Required work: Go through the lines below one by one and count those holding the string "LfuMemCache". Give the count alone.

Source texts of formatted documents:
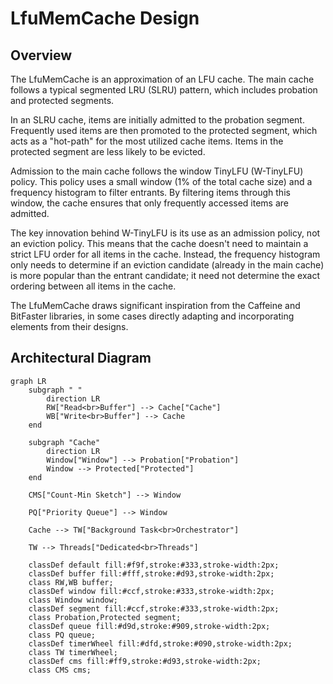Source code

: # LfuMemCache Design
## Overview
The LfuMemCache is an approximation of an LFU cache. The main cache follows a typical segmented LRU (SLRU) pattern, which includes probation and protected segments. 

In an SLRU cache, items are initially admitted to the probation segment. Frequently used items are then promoted to the protected segment, which acts as a "hot-path" for the most utilized cache items.  Items in the protected segment are less likely to be evicted.

Admission to the main cache follows the window TinyLFU (W-TinyLFU) policy. This policy uses a small window (1% of the total cache size) and a frequency histogram to filter entrants. By filtering items through this window, the cache ensures that only frequently accessed items are admitted.

The key innovation behind W-TinyLFU is its use as an admission policy, not an eviction policy. This means that the cache doesn't need to maintain a strict LFU order for all items in the cache. Instead, the frequency histogram only needs to determine if an eviction candidate (already in the main cache) is more popular than the entrant candidate; it need not determine the exact ordering between all items in the cache.

The LfuMemCache draws significant inspiration from the Caffeine and BitFaster libraries, in some cases directly adapting and incorporating elements from their designs.

## Architectural Diagram
```
graph LR
    subgraph " "
        direction LR
        RW["Read<br>Buffer"] --> Cache["Cache"]
        WB["Write<br>Buffer"] --> Cache
    end

    subgraph "Cache"
        direction LR
        Window["Window"] --> Probation["Probation"]
        Window --> Protected["Protected"]
    end

    CMS["Count-Min Sketch"] --> Window

    PQ["Priority Queue"] --> Window

    Cache --> TW["Background Task<br>Orchestrator"]

    TW --> Threads["Dedicated<br>Threads"]

    classDef default fill:#f9f,stroke:#333,stroke-width:2px;
    classDef buffer fill:#fff,stroke:#d93,stroke-width:2px;
    class RW,WB buffer;
    classDef window fill:#ccf,stroke:#333,stroke-width:2px;
    class Window window;
    classDef segment fill:#ccf,stroke:#333,stroke-width:2px;
    class Probation,Protected segment;
    classDef queue fill:#d9d,stroke:#909,stroke-width:2px;
    class PQ queue;
    classDef timerWheel fill:#dfd,stroke:#090,stroke-width:2px;
    class TW timerWheel;
    classDef cms fill:#ff9,stroke:#d93,stroke-width:2px;
    class CMS cms;
```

Task answer: 3